INPUT FOR THIS TASK START

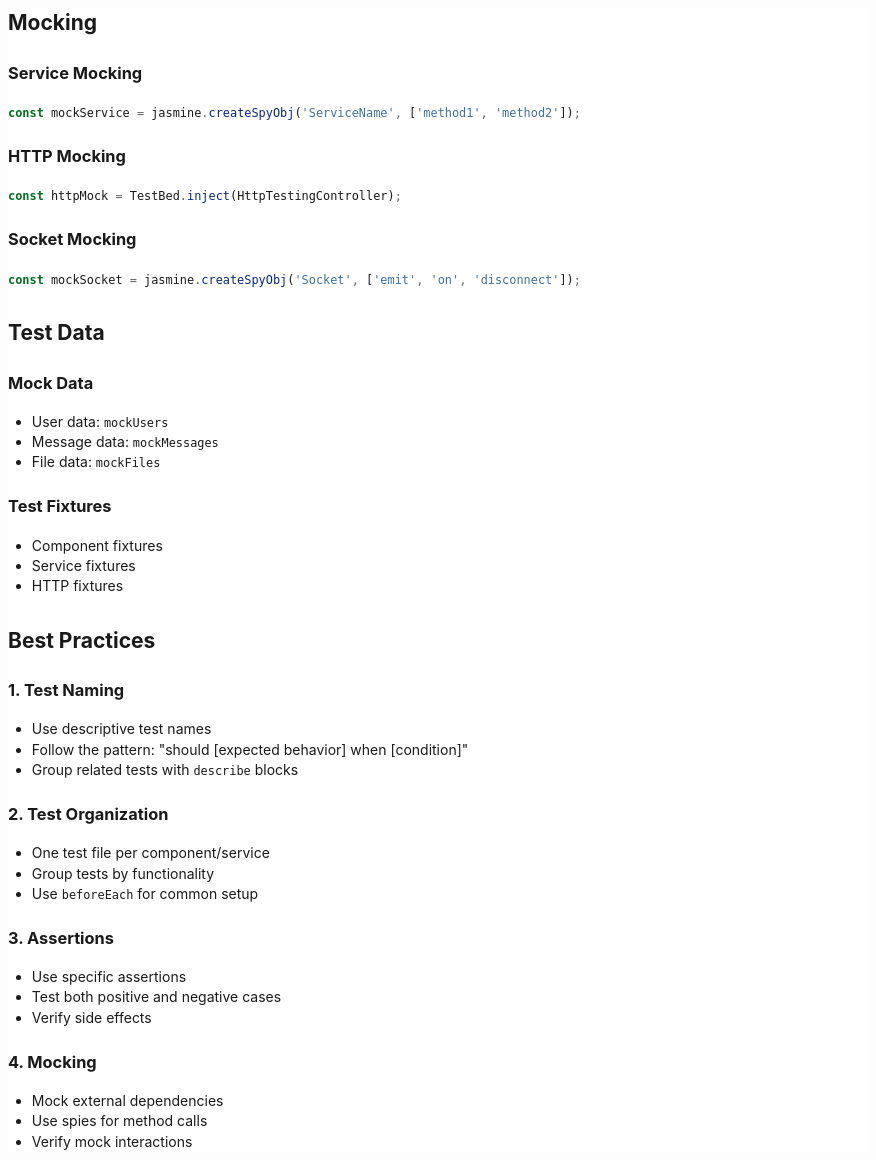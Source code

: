 ## Mocking

### Service Mocking
```typescript
const mockService = jasmine.createSpyObj('ServiceName', ['method1', 'method2']);
```

### HTTP Mocking
```typescript
const httpMock = TestBed.inject(HttpTestingController);
```

### Socket Mocking
```typescript
const mockSocket = jasmine.createSpyObj('Socket', ['emit', 'on', 'disconnect']);
```

## Test Data

### Mock Data
- User data: `mockUsers`
- Message data: `mockMessages`
- File data: `mockFiles`

### Test Fixtures
- Component fixtures
- Service fixtures
- HTTP fixtures

## Best Practices

### 1. Test Naming
- Use descriptive test names
- Follow the pattern: "should [expected behavior] when [condition]"
- Group related tests with `describe` blocks

### 2. Test Organization
- One test file per component/service
- Group tests by functionality
- Use `beforeEach` for common setup

### 3. Assertions
- Use specific assertions
- Test both positive and negative cases
- Verify side effects

### 4. Mocking
- Mock external dependencies
- Use spies for method calls
- Verify mock interactions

INPUT FOR THIS TASK END

■ WORK REQUEST
Exact copies of the lines from the one holding "- Use descriptive test names" through the last line above, and only those, make up the answer.

■ RESULT FOR THIS EXERCISE
- Use descriptive test names
- Follow the pattern: "should [expected behavior] when [condition]"
- Group related tests with `describe` blocks

### 2. Test Organization
- One test file per component/service
- Group tests by functionality
- Use `beforeEach` for common setup

### 3. Assertions
- Use specific assertions
- Test both positive and negative cases
- Verify side effects

### 4. Mocking
- Mock external dependencies
- Use spies for method calls
- Verify mock interactions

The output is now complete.